> _What the exercise asks_: A faithful copy of each entry below is expected, with the images removed.

> _Task inputs_:

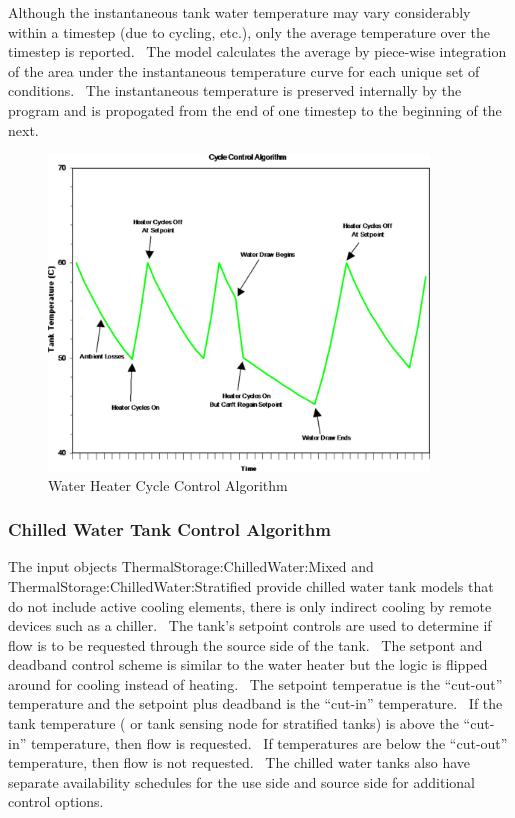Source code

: Although the instantaneous tank water temperature may vary considerably within a timestep (due to cycling, etc.), only the average temperature over the timestep is reported.~ The model calculates the average by piece-wise integration of the area under the instantaneous temperature curve for each unique set of conditions.~ The instantaneous temperature is preserved internally by the program and is propogated from the end of one timestep to the beginning of the next.

\begin{figure}[hbtp] %
\centering
\includegraphics[width=0.9\textwidth, height=0.9\textheight, keepaspectratio=true]{media/image6852.png}
\caption{Water Heater Cycle Control Algorithm \protect \label{fig:water-heater-cycle-control-algorithm}}
\end{figure}

\subsubsection{Chilled Water Tank Control Algorithm}\label{chilled-water-tank-control-algorithm}

The input objects ThermalStorage:ChilledWater:Mixed and ThermalStorage:ChilledWater:Stratified provide chilled water tank models that do not include active cooling elements, there is only indirect cooling by remote devices such as a chiller.~ The tank's setpoint controls are used to determine if flow is to be requested through the source side of the tank.~ The setpont and deadband control scheme is similar to the water heater but the logic is flipped around for cooling instead of heating.~ The setpoint temperatue is the ``cut-out'' temperature and the setpoint plus deadband is the ``cut-in'' temperature.~ If the tank temperature ( or tank sensing node for stratified tanks) is above the ``cut-in'' temperature, then flow is requested.~ If temperatures are below the ``cut-out'' temperature, then flow is not requested.~ The chilled water tanks also have separate availability schedules for the use side and source side for additional control options.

> _Result of this exercise_:
Source code

: Although the instantaneous tank water temperature may vary considerably within a timestep (due to cycling, etc.), only the average temperature over the timestep is reported.~ The model calculates the average by piece-wise integration of the area under the instantaneous temperature curve for each unique set of conditions.~ The instantaneous temperature is preserved internally by the program and is propogated from the end of one timestep to the beginning of the next.

\begin{figure}[hbtp] %
\centering
\includegraphics[width=0.9\textwidth, height=0.9\textheight, keepaspectratio=true]{media/image6852.png}
\caption{Water Heater Cycle Control Algorithm \protect \label{fig:water-heater-cycle-control-algorithm}}
\end{figure}

\subsubsection{Chilled Water Tank Control Algorithm}\label{chilled-water-tank-control-algorithm}

The input objects ThermalStorage:ChilledWater:Mixed and ThermalStorage:ChilledWater:Stratified provide chilled water tank models that do not include active cooling elements, there is only indirect cooling by remote devices such as a chiller.~ The tank's setpoint controls are used to determine if flow is to be requested through the source side of the tank.~ The setpont and deadband control scheme is similar to the water heater but the logic is flipped around for cooling instead of heating.~ The setpoint temperatue is the ``cut-out'' temperature and the setpoint plus deadband is the ``cut-in'' temperature.~ If the tank temperature ( or tank sensing node for stratified tanks) is above the ``cut-in'' temperature, then flow is requested.~ If temperatures are below the ``cut-out'' temperature, then flow is not requested.~ The chilled water tanks also have separate availability schedules for the use side and source side for additional control options.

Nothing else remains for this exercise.